The oil service giant has announced the jobs will go as low oil prices and a slowdown in drilling were expected to continue into 2016. The size, location and timing of the cuts were unclear.
The layoffs are the latest sign of continued pain in the oil industry as oversupply continues to weigh on prices and cut profits for even the largest companies.
The company has already cut 20,000 jobs, or about 15% of its workforce.
“The latest leg down in activity has led us to again evaluate our staffing levels against expected activity. Following which, we will further right-size the organization based on the activity outlook for 2016,” said Patrick Schorn, Schlumberger’s president of operations.

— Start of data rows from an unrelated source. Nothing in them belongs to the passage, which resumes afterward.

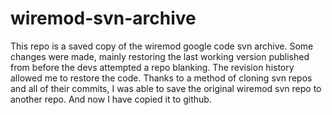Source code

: # wiremod-svn-archive

This repo is a saved copy of the wiremod google code svn archive.
Some changes were made, mainly restoring the last working version
published from before the devs attempted a repo blanking.
The revision history allowed me to restore the code.
Thanks to a method of cloning svn repos and all of
their commits, I was able to save the original wiremod
svn repo to another repo. And now I have copied it to github.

“It has become clear that any recovery in activity has been pushed out in time,” he said during a speech in New York.
Rival service firm Baker Hughes has cut over 16,000 jobs, while Halliburton has cut around 18,000 worldwide.
Schlumberger said previously it would also be consolidating its manufacturing and distribution network as it does not expect a recovery in demand before 2017.

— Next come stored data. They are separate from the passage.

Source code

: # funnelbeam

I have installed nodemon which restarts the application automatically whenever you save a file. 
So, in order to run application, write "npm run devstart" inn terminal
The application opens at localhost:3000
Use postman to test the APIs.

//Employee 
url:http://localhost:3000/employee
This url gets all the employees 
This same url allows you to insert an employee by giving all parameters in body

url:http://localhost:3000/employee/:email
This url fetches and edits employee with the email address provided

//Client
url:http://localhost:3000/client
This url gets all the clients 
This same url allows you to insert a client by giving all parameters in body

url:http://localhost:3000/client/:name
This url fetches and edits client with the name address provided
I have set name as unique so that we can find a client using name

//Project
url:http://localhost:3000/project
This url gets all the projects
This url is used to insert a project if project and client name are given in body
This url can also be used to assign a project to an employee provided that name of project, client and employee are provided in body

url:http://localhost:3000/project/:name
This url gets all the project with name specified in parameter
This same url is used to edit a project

Earlier this year it was revealed Schlumberger would acquire Cameron in a $14.8billion deal.
Cameron International said it will also reduce its headcount further as the low oil price continues.
Cameron previously said it would be letting 150 staff members go this autumn. The company said around 75 jobs would go in early January next year.
Swift Worldwide Resources, a staffing agency, said last week that there were more than 230,000 layoffs globally since the downturn began.